Bump version number to 1.9.4. Commits prior to this are in CUDA 10.1.

brycelelbach · brycelelbach · commit 4f43a174dc87 · 2019-01-29T15:00:07.000-08:00
diff --git a/CHANGELOG b/CHANGELOG
@@ -1,3 +1,155 @@
+#######################################
+#      Thrust v1.9.4 (CUDA 10.1)      #
+#######################################
+
+Summary
+    Thrust v1.9.4 adds asynchronous interfaces for parallel algorithms, a
+    new allocator system including caching allocators and unified memory
+    support, as well as a variety of other enhancements, mostly related to
+    C++11/C++14/C++17/C++20 support. The new asynchronous algorithms in the
+    `thrust::async` namespace return `thrust::event` or `thrust::future`
+    objects, which can be waited upon to synchronize with the completion of the
+    parallel operation.
+
+New Features
+    `thrust::event` and `thrust::future<T>`, uniquely-owned asynchronous handles consisting of a state (ready or not ready), content (some value; for `thrust::future` only), and an optional set of objects that should be destroyed only when the future's value is ready and has been consumed.

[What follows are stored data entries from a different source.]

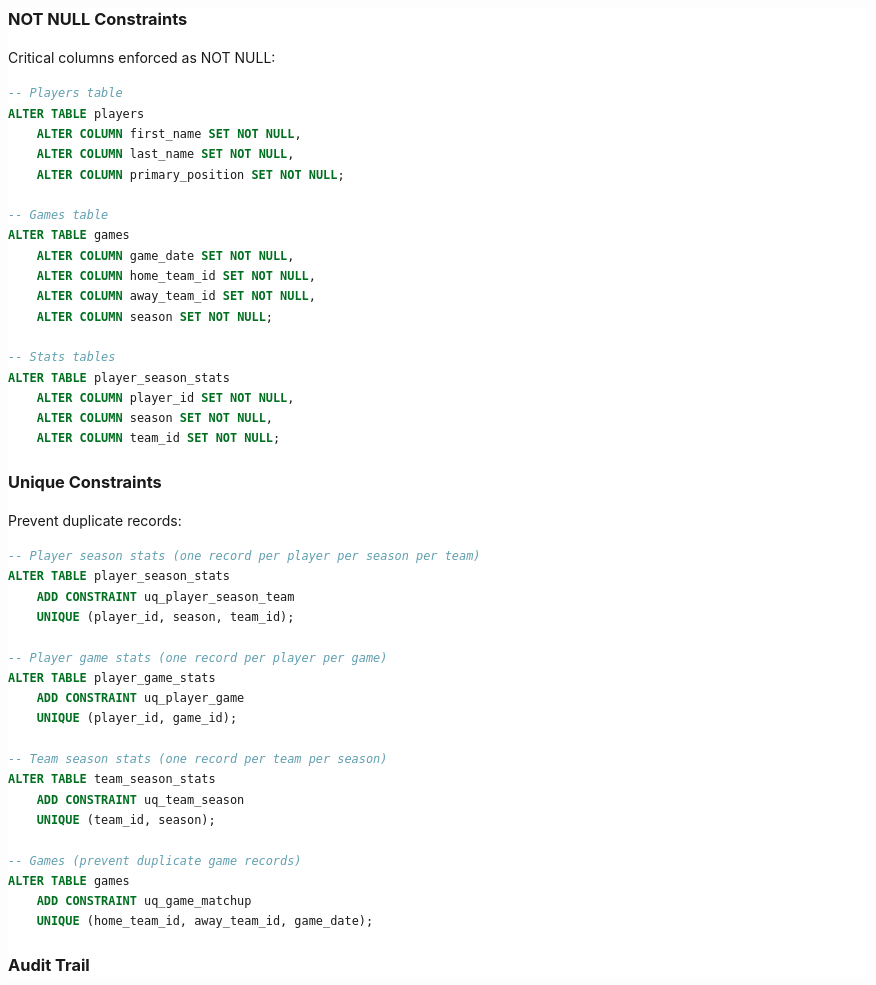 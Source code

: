 ### NOT NULL Constraints

Critical columns enforced as NOT NULL:

```sql
-- Players table
ALTER TABLE players
    ALTER COLUMN first_name SET NOT NULL,
    ALTER COLUMN last_name SET NOT NULL,
    ALTER COLUMN primary_position SET NOT NULL;

-- Games table
ALTER TABLE games
    ALTER COLUMN game_date SET NOT NULL,
    ALTER COLUMN home_team_id SET NOT NULL,
    ALTER COLUMN away_team_id SET NOT NULL,
    ALTER COLUMN season SET NOT NULL;

-- Stats tables
ALTER TABLE player_season_stats
    ALTER COLUMN player_id SET NOT NULL,
    ALTER COLUMN season SET NOT NULL,
    ALTER COLUMN team_id SET NOT NULL;
```

### Unique Constraints

Prevent duplicate records:

```sql
-- Player season stats (one record per player per season per team)
ALTER TABLE player_season_stats
    ADD CONSTRAINT uq_player_season_team
    UNIQUE (player_id, season, team_id);

-- Player game stats (one record per player per game)
ALTER TABLE player_game_stats
    ADD CONSTRAINT uq_player_game
    UNIQUE (player_id, game_id);

-- Team season stats (one record per team per season)
ALTER TABLE team_season_stats
    ADD CONSTRAINT uq_team_season
    UNIQUE (team_id, season);

-- Games (prevent duplicate game records)
ALTER TABLE games
    ADD CONSTRAINT uq_game_matchup
    UNIQUE (home_team_id, away_team_id, game_date);
```

### Audit Trail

+      The design is loosely based on C++11's `std::future`.
+      They can be `.wait`'d on, and the value of a future can be waited on and retrieved with `.get` or `.extract`.
+      Multiple `thrust::event`s and `thrust::future`s can be combined with `thrust::when_all`.
+      `thrust::future`s can be converted to `thrust::event`s.
+      Currently, these primitives are only implemented for the CUDA backend and are C++11 only.
+
+    New asynchronous algorithms that return `thrust::event`/`thrust::future`s, implemented as C++20 range style customization points:
+      `thrust::async::reduce`.
+      `thrust::async::reduce_into`, which takes a target location to store the reduction result into.
+      `thrust::async::copy`, including a two-policy overload that allows explicit cross system copies which execution policy properties can be attached to.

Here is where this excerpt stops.